If you are thinking of getting some kitchen cabinets for your home, you will be better off if you use real wood as opposed to synthetic materials. Wood may be more expensive but its natural warmth, beauty and durability make up for its cost. If a dealer refers to cabinets as made out of real wood, fact of the matter is it is true most of the time as cabinets are normally made out of a variety of different wood products. Plywood for instance, is real wood and the same can be told for particleboards. If you are unsure whether what you are buying is real wood or not here are some tips to guide you.

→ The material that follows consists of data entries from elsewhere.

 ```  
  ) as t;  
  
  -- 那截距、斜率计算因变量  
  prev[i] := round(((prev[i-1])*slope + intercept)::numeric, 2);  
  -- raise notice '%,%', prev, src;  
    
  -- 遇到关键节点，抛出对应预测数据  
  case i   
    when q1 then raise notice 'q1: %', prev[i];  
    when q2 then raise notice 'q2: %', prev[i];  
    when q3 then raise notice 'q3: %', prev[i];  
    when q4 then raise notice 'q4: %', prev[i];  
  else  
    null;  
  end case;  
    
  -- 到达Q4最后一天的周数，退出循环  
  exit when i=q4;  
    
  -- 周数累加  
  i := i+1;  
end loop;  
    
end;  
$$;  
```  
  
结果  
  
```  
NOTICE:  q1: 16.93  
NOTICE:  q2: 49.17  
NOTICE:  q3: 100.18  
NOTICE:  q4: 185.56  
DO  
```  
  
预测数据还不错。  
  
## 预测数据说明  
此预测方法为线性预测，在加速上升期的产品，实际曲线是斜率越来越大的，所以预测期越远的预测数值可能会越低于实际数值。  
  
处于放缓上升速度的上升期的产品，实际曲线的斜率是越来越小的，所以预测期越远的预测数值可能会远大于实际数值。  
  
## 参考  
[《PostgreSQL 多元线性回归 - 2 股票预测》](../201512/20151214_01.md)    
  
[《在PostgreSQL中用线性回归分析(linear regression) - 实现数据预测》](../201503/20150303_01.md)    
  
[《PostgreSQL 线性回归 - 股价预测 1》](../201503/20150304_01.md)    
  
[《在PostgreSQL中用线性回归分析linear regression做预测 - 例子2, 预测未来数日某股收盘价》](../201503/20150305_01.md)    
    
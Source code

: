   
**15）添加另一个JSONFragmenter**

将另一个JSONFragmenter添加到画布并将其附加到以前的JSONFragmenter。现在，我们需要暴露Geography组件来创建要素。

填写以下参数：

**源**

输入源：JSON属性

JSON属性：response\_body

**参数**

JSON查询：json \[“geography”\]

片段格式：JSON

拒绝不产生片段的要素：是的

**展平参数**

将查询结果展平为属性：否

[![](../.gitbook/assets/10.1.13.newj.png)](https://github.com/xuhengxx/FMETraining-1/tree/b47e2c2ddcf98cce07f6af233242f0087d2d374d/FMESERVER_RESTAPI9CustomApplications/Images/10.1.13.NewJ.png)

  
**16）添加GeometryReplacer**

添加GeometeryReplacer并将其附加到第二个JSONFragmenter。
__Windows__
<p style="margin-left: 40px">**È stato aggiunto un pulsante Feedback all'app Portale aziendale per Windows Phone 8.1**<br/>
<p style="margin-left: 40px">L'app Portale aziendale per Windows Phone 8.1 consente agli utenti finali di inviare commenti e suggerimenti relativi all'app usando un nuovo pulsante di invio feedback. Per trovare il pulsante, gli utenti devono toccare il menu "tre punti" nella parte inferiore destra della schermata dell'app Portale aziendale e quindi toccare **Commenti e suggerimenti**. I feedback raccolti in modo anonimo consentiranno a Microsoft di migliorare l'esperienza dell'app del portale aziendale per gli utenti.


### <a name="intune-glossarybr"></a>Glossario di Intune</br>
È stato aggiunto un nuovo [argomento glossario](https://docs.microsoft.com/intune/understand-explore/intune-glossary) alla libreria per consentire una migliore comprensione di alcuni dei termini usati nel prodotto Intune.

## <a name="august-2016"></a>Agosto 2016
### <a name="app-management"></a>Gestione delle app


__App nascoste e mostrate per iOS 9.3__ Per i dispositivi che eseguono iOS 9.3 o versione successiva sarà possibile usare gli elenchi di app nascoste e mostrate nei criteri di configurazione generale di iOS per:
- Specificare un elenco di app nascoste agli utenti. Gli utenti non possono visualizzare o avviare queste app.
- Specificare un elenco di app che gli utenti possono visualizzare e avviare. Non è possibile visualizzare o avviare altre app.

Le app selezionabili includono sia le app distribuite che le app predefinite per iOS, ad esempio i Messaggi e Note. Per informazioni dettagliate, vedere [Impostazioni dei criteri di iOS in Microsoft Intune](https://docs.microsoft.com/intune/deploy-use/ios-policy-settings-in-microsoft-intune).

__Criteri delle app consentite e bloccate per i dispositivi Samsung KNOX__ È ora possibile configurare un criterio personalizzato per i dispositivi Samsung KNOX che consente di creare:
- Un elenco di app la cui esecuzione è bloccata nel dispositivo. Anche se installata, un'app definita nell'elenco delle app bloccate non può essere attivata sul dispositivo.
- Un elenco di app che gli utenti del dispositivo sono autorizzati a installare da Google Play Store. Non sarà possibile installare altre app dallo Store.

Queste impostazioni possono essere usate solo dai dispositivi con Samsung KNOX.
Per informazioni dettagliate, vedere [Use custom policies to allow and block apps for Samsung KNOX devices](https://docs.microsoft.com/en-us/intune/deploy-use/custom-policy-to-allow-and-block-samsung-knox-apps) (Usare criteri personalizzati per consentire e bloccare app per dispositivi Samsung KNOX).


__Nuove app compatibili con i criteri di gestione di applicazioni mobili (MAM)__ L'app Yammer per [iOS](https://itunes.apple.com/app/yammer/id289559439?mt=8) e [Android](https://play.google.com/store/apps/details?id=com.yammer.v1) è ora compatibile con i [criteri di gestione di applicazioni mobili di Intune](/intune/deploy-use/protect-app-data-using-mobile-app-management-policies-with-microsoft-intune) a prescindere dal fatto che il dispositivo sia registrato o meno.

According to custom cabinet makers Rogers MN, cabinets are quite rarely constructed of wood in its entirety. For example, the sides or the jambs are usually hardwood plywood while the shelves; bottom, tops and structural jambs are fir plywood or particleboard. The drawer sides are made either from solid wood, particleboard or plywood. The drawer bottoms are almost always from hardboard, which is essentially a dense particleboard material or plywood
Front and Doors
According kitchen cabinet makers Maple Grove Minnesota experts, cabinet face-frames are usually built with just about anything but solid wood. However, the doors and front drawers can be of solid wood, hardwood plywood or a blend of both materials. Raised-panel doors are solid wood while inset or shaker style doors and fronts use a solid wood frame with hardwood plywood at the core.
How to Know
Check the Side
Look at the side of the door or any exposed edge for grain pattern wraps around corners and edges. These should match on the front and back of the door. Side-grain patterns are usually elongated and run parallel along the edge. False wood on the other hand feature grain patterns that usually connect at 90 degrees along edges.
Check the Seams
Examine for seams around the edges. They usually appear slightly whitish in areas where the glue has not been removed completely. The presence of loose flaps and open cracks are signs that it is not made from solid wood materials.
Laminated products are usually sharp while solid wood is normally blunted or rounded around the edges.